Learning Kubernetes for Beginners: 02 Configuration, Storage, and Workload Types

You’ve learned about Pods, ReplicaSets, and Services. You understand that Kubernetes orchestrates containers across nodes. But here’s what happens next in most interviews: the interviewer asks, “How would you handle database storage in Kubernetes?” or “How do you manage application secrets?” and suddenly, you’re stuck.

Most engineers can explain what a Pod is. Far fewer can explain when you actually need a StatefulSet instead of a Deployment, or why you’d use a DaemonSet over a ReplicaSet. These aren’t academic distinctions—they reflect real production decisions that separate junior engineers from those ready for senior roles.

In production systems at companies like Uber or Netflix, you’ll encounter scenarios where the basic building blocks from Part 1 aren’t enough.

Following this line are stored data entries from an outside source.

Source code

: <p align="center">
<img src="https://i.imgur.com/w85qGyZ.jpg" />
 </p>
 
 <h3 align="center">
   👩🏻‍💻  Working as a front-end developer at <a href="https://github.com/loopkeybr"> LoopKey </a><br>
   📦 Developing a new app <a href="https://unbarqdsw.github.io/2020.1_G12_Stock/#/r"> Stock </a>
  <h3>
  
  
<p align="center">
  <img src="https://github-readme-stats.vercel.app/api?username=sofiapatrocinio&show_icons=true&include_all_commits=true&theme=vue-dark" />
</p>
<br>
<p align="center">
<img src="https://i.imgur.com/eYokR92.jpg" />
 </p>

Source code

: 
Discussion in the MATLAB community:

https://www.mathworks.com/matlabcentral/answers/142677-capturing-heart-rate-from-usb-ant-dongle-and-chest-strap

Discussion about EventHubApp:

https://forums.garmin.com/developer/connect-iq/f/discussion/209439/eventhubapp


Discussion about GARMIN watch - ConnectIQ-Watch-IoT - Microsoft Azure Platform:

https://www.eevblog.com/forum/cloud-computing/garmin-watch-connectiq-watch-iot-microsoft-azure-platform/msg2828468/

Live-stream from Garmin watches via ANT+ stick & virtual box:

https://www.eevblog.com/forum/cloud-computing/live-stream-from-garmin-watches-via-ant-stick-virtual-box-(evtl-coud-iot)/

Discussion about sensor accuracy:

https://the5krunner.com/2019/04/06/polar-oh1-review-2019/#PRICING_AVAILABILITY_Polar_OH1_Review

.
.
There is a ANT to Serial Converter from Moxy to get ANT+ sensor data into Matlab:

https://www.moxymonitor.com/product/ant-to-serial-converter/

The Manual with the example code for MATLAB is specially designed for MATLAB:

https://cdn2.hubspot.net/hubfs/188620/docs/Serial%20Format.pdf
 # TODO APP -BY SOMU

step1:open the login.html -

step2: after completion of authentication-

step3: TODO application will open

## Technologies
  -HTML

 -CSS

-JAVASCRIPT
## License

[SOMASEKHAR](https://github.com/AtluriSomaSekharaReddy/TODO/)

You need databases that persist data even when Pods restart. You need configuration that changes without rebuilding images. You need to run monitoring agents on every single node. That’s what we’re covering here.

Why Configuration and Storage Matter in Real Systems

When you first start with Kubernetes, everything feels like it should be stateless. Deploy a web server? Easy—just throw it in a Deployment. But real applications have state. They need to store files. They need credentials. They need to remember things between restarts.

I’ve seen teams struggle for weeks because they treated configuration as an afterthought. They hardcoded database passwords in container images. They lost customer data because they didn’t understand volume lifecycles. They built systems that couldn’t update configuration without downtime.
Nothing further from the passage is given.